How Do You Track Your Bounce Rate?
You are likely familiar with understanding the overall bounce rate of your site through Google Analytics. To understand your social traffic bounce rate, you will have to dig deeper.
Go to Acquisition -> All Traffic, then segment by channels. For each of your social channels, examine the bounce rate. You can also sort from high to low to see which channels you are the most successful on and which need more attention.
How Do You Improve Your Social Media Bounce Rate?
One thing you can do to improve this is carefully crafting your social posts to make sure they are consistent with what your site offers. If you promise something to people in a CTA or link, it better be there for on your site for those who have clicked.
You also might need to spruce up your landing page to make sure it is relevant, inviting, and inspires visitors to navigate to other pages on your site. If you are missing CTAs or have lackluster ones, work on this.
Many people brag about their follower counts, however, follower count is not everything.
In 2019, an Instagram Influencer with a massive 2.6 million person following made headlines for using her platform to launch a clothing line that failed. In order for the company @Arii was working with to continue to produce clothing for her, she needed to meet a minimum of selling 36 of each of her 7 products. Despite her massive IG following, she could not manage that.
She later released this post explaining the situation after the clothing line’s failure went viral:
The Importance of Genuine Interaction
Whether your following is large or small, the real value will come from their engagement. Do people interact with your posts and share them? Are your posts representing your brand well and helping to grow your digital presence? Is your community active? How do they feel about you?
Analyzing these engagement metrics can give you some insight:
- Your average engagement: likes, shares, comments, etc over a period of time (a week or a month, for example)
- Your amplification rate: the number of post shares divided by the number of people who engaged with it
- Virality rate: The total number of shares divided by the views and then multiplied by 100.
If you want to understand more about measuring and leveraging engagement metrics, take a look at our blog post specifically exploring engagement metrics.
5. Social Media Audience Demographics
You want to know as much about your audience as you can so you can make content that truly engages them.
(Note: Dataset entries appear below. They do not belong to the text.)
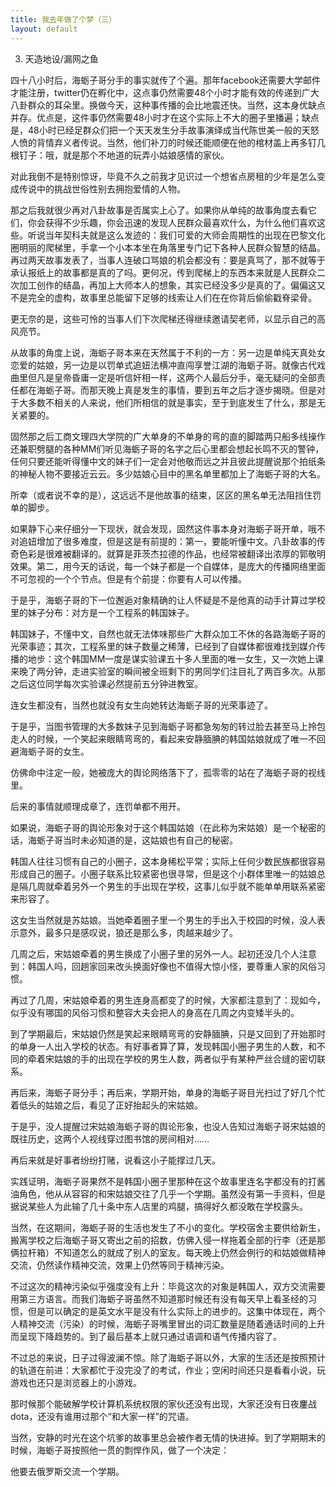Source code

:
 ```yaml
---
title: 我去年做了个梦（三）
layout: default
---
```


3. 天造地设/漏网之鱼

四十八小时后，海蛎子哥分手的事实就传了个遍。那年facebook还需要大学邮件才能注册，twitter仍在孵化中，这点事仍然需要48个小时才能有效的传递到广大八卦群众的耳朵里。换做今天，这种事传播的会比地震还快。当然，这本身优缺点并存。优点是，这件事仍然需要48小时才在这个实际上不大的圈子里播遍；缺点是，48小时已经足群众们把一个天天发生分手故事演绎成当代陈世美一般的天怒人愤的背情弃义者传说。当然，他们补刀的时候还能顺便在他的棺材盖上再多钉几根钉子：哦，就是那个不地道的玩弄小姑娘感情的家伙。

对此我倒不是特别惊讶，毕竟不久之前我才见识过一个想省点房租的少年是怎么变成传说中的挑战世俗性别去拥抱爱情的人物。

那之后我就很少再对八卦故事是否属实上心了。如果你从单纯的故事角度去看它们，你会获得不少乐趣，你会迅速的发现人民群众最喜欢什么，为什么他们喜欢这些。听说当年契科夫就是这么发迹的：我们可爱的大师会周期性的出现在巴黎文化圈明丽的爬梯里，手拿一个小本本坐在角落里专门记下各种人民群众智慧的结晶。再过两天故事发表了，当事人连破口骂娘的机会都没有：要是真骂了，那不就等于承认报纸上的故事都是真的了吗。更何况，传到爬梯上的东西本来就是人民群众二次加工创作的结晶，再加上大师本人的想象，其实已经没多少是真的了。偏偏这又不是完全的虚构，故事里总能留下足够的线索让人们在在你背后偷偷戳脊梁骨。

更无奈的是，这些可怜的当事人们下次爬梯还得继续邀请契老师，以显示自己的高风亮节。

从故事的角度上说，海蛎子哥本来在天然属于不利的一方：另一边是单纯天真处女恋爱的姑娘，另一边是以罚单式追妞法横冲直闯享誉江湖的海蛎子哥。就像古代戏曲里但凡是皇帝昏庸一定是听信奸相一样，这两个人最后分手，毫无疑问的全部责任都在海蛎子哥。而那天晚上真是发生的事情，要到五年之后才逐步揭晓。但是对于大多数不相关的人来说，他们所相信的就是事实，至于到底发生了什么，那是无关紧要的。

固然那之后工商文理四大学院的广大单身的不单身的弯的直的脚踏两只船多线操作还兼职劈腿的各种MM们听见海蛎子哥的名字之后心里都会想起长鸣不灭的警钟，任何只要还能听得懂中文的妹子们一定会对他敬而远之并且彼此提醒说那个拍纸条的神秘人物不要接近云云。多少姑娘心目中的黑名单里都加上了海蛎子哥的大名。

所幸（或者说不幸的是），这远远不是他故事的结束，区区的黑名单无法阻挡住罚单的脚步。

如果静下心来仔细分一下现状，就会发现，固然这件事本身对海蛎子哥开单，哦不对追妞增加了很多难度，但是这是有前提的：第一，要能听懂中文。八卦故事的传奇色彩是很难被翻译的。就算是菲茨杰拉德的作品，也经常被翻译出浓厚的郭敬明效果。第二，用今天的话说，每一个妹子都是一个自媒体，是庞大的传播网络里面不可忽视的一个个节点。但是有个前提：你要有人可以传播。

于是乎，海蛎子哥的下一位邂逅对象精确的让人怀疑是不是他真的动手计算过学校里的妹子分布：对方是一个工程系的韩国妹子。

韩国妹子，不懂中文，自然也就无法体味那些广大群众加工不休的各路海蛎子哥的光荣事迹；其次，工程系里的妹子数量之稀薄，已经到了自媒体都很难找到媒介传播的地步：这个韩国MM一度是谋实验课五十多人里面的唯一女生，又一次她上课来晚了两分钟，走进实验室的瞬间被全班剩下的男同学们注目礼了两百多次。从那之后这位同学每次实验课必然提前五分钟进教室。

连女生都没有，当然也就没有女生向她转达海蛎子哥的光荣事迹了。

于是乎，当图书管理的大多数妹子见到海蛎子哥都急匆匆的转过脸去甚至马上拎包走人的时候，一个笑起来眼睛弯弯的，看起来安静腼腆的韩国姑娘就成了唯一不回避海蛎子哥的女生。

仿佛命中注定一般，她被庞大的舆论网络落下了，孤零零的站在了海蛎子哥的视线里。

后来的事情就顺理成章了，连罚单都不用开。


如果说，海蛎子哥的舆论形象对于这个韩国姑娘（在此称为宋姑娘）是一个秘密的话，海蛎子哥当时未必知道的是，这姑娘也有自己的秘密。

韩国人往往习惯有自己的小圈子，这本身稀松平常；实际上任何少数民族都很容易形成自己的圈子。小圈子联系比较紧密也很寻常，但是这个小群体里唯一的姑娘总是隔几周就牵着另外一个男生的手出现在学校，这事儿似乎就不能单单用联系紧密来形容了。

这女生当然就是苏姑娘。当她牵着圈子里一个男生的手出入于校园的时候，没人表示意外，最多只是感叹说，狼还是那么多，肉越来越少了。

几周之后，宋姑娘牵着的男生换成了小圈子里的另外一人。起初还没几个人注意到：韩国人吗，回趟家回来改头换面好像也不值得大惊小怪，要尊重人家的风俗习惯。

再过了几周，宋姑娘牵着的男生连身高都变了的时候，大家都注意到了：现如今，似乎没有哪国的风俗习惯和整容大夫会把人的身高在几周之内变矮半头的。

到了学期最后，宋姑娘仍然是笑起来眼睛弯弯的安静腼腆，只是又回到了开始那时的单身一人出入学校的状态。有好事者算了算，发现韩国小圈子男生的人数，和不同的牵着宋姑娘的手的出现在学校的男生人数，两者似乎有某种严丝合缝的密切联系。

再后来，海蛎子哥分手；再后来，学期开始，单身的海蛎子哥目光扫过了好几个忙着低头的姑娘之后，看见了正好抬起头的宋姑娘。

于是乎，没人提醒过宋姑娘海蛎子哥的舆论形象，也没人告知过海蛎子哥宋姑娘的既往历史，这两个人视线穿过图书馆的房间相对……

再后来就是好事者纷纷打赌，说看这小子能撑过几天。

实践证明，海蛎子哥果然不是韩国小圈子里那种在这个故事里连名字都没有的打酱油角色，他从从容容的和宋姑娘交往了几乎一个学期。虽然没有第一手资料，但是据说某些人为此输了几十条中东人店里的鸡腿，搞得好久都没敢在学校露头。

当然，在这期间，海蛎子哥的生活也发生了不小的变化。学校宿舍主要供给新生，搬离学校之后海蛎子哥又寄出之前的招数，仿佛入侵一样拖着全部的行李（还是那俩拉杆箱）不知道怎么的就成了别人的室友。每天晚上仍然会例行的和姑娘做精神交流，仍然读作精神交流，效果上仍然等同于精神污染。

不过这次的精神污染似乎强度没有上升：毕竟这次的对象是韩国人，双方交流需要用第三方语言。而我们海蛎子哥虽然不知道那时候还有没有每天早上看圣经的习惯，但是可以确定的是英文水平是没有什么实际上的进步的。这集中体现在，两个人精神交流（污染）的时候，海蛎子哥嘴里冒出的词汇数量是随着通话时间的上升而呈现下降趋势的。到了最后基本上就只通过语调和语气传播内容了。

不过总的来说，日子过得波澜不惊。除了海蛎子哥以外，大家的生活还是按照预计的轨道在前进：大家都忙于没完没了的考试，作业；空闲时间还只是看看小说，玩游戏也还只是浏览器上的小游戏。

那时候那个能破解学校计算机系统权限的家伙还没有出现，大家还没有日夜鏖战dota，还没有谁用过那个“和大家一样”的咒语。

当然，安静的时光在这个坑爹的故事里总会被作者无情的快进掉。到了学期期末的时候，海蛎子哥按照他一贯的剽悍作风，做了一个决定：

他要去俄罗斯交流一个学期。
You want to know things like:
If your strategy is on point, the audience of your social media posts will match up with what you imagined the ideal customer for your products or services to be. You want the same people who would be likely to make purchases interacting with and discovering your social posts.
If they don’t line up, this could mean a few things. Maybe your content is not appealing to your target audience and needs to be revised. Also, it is possible that you need to reevaluate which target audience you are trying to reach.
While numbers matter when it comes to social media, and having a large following is great, a successful social media strategy depends on so much more than that. A digital brand with a strong social media presence will not only have a lot of followers but an engaged fanbase and community that results in social reach and conversions.
Having a following of 1000 people who are genuinely passionate about and interested in your brand, products, or services, can be more powerful than having a following of 1 million people who are not.